### ENTRIES SHOWN
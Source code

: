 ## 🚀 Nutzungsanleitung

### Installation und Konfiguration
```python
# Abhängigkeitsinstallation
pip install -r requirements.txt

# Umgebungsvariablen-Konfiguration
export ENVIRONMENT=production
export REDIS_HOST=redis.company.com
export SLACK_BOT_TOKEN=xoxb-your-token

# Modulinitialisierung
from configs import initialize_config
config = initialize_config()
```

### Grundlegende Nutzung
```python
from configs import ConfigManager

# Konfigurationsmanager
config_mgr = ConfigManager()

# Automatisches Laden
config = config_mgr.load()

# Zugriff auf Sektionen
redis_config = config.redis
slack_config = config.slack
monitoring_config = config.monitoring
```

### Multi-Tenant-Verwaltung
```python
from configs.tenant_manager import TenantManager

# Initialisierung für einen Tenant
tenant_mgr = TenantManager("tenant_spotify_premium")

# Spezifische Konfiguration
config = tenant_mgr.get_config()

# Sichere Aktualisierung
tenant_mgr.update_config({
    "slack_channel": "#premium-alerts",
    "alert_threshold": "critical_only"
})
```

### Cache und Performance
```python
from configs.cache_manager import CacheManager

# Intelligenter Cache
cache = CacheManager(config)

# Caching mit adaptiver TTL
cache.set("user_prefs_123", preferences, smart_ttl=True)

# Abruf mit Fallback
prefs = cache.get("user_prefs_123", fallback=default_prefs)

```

### TASK BRIEF
Among the records above, find the lines that contain "TenantManager" and copy every one.

### RESPONSE AREA
from configs.tenant_manager import TenantManager
tenant_mgr = TenantManager("tenant_spotify_premium")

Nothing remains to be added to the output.